Your answer must consist solely of the lines from the start of the entries below through the line with "- JetBrains Rider", unchanged.

▼▼▼

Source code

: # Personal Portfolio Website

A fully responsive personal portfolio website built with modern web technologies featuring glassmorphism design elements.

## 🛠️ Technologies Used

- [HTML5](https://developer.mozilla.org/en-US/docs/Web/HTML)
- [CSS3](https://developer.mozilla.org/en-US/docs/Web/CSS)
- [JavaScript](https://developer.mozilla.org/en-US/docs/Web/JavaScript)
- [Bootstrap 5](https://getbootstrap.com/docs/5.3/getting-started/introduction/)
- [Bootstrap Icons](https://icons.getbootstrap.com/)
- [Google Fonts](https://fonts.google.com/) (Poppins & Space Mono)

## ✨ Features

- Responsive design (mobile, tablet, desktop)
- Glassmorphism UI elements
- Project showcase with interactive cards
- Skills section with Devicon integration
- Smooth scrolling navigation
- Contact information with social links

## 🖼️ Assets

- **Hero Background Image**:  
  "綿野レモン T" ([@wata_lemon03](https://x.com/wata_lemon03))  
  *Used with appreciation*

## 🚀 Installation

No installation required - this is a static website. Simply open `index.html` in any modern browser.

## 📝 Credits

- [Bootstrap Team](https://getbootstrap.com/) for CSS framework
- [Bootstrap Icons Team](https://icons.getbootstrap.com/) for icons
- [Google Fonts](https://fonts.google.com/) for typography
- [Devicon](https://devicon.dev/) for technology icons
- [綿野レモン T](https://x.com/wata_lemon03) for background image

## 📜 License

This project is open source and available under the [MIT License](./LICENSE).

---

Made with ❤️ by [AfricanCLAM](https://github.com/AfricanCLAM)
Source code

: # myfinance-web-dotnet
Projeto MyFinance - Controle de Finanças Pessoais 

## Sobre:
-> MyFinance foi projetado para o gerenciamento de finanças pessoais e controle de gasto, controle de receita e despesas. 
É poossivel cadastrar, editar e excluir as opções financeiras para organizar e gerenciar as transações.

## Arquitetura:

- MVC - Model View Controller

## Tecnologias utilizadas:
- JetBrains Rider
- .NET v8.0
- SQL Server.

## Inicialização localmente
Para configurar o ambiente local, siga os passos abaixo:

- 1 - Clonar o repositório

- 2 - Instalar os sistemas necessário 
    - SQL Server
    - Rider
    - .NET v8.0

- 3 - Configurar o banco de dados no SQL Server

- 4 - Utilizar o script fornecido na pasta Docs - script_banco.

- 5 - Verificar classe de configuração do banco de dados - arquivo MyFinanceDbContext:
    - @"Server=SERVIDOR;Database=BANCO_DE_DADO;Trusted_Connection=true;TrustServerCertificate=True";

▲▲▲

→ Output of the task
Source code

: # Personal Portfolio Website

A fully responsive personal portfolio website built with modern web technologies featuring glassmorphism design elements.

## 🛠️ Technologies Used

- [HTML5](https://developer.mozilla.org/en-US/docs/Web/HTML)
- [CSS3](https://developer.mozilla.org/en-US/docs/Web/CSS)
- [JavaScript](https://developer.mozilla.org/en-US/docs/Web/JavaScript)
- [Bootstrap 5](https://getbootstrap.com/docs/5.3/getting-started/introduction/)
- [Bootstrap Icons](https://icons.getbootstrap.com/)
- [Google Fonts](https://fonts.google.com/) (Poppins & Space Mono)

## ✨ Features

- Responsive design (mobile, tablet, desktop)
- Glassmorphism UI elements
- Project showcase with interactive cards
- Skills section with Devicon integration
- Smooth scrolling navigation
- Contact information with social links

## 🖼️ Assets

- **Hero Background Image**:  
  "綿野レモン T" ([@wata_lemon03](https://x.com/wata_lemon03))  
  *Used with appreciation*

## 🚀 Installation

No installation required - this is a static website. Simply open `index.html` in any modern browser.

## 📝 Credits

- [Bootstrap Team](https://getbootstrap.com/) for CSS framework
- [Bootstrap Icons Team](https://icons.getbootstrap.com/) for icons
- [Google Fonts](https://fonts.google.com/) for typography
- [Devicon](https://devicon.dev/) for technology icons
- [綿野レモン T](https://x.com/wata_lemon03) for background image

## 📜 License

This project is open source and available under the [MIT License](./LICENSE).

---

Made with ❤️ by [AfricanCLAM](https://github.com/AfricanCLAM)
Source code

: # myfinance-web-dotnet
Projeto MyFinance - Controle de Finanças Pessoais 

## Sobre:
-> MyFinance foi projetado para o gerenciamento de finanças pessoais e controle de gasto, controle de receita e despesas. 
É poossivel cadastrar, editar e excluir as opções financeiras para organizar e gerenciar as transações.

## Arquitetura:

- MVC - Model View Controller

## Tecnologias utilizadas:
- JetBrains Rider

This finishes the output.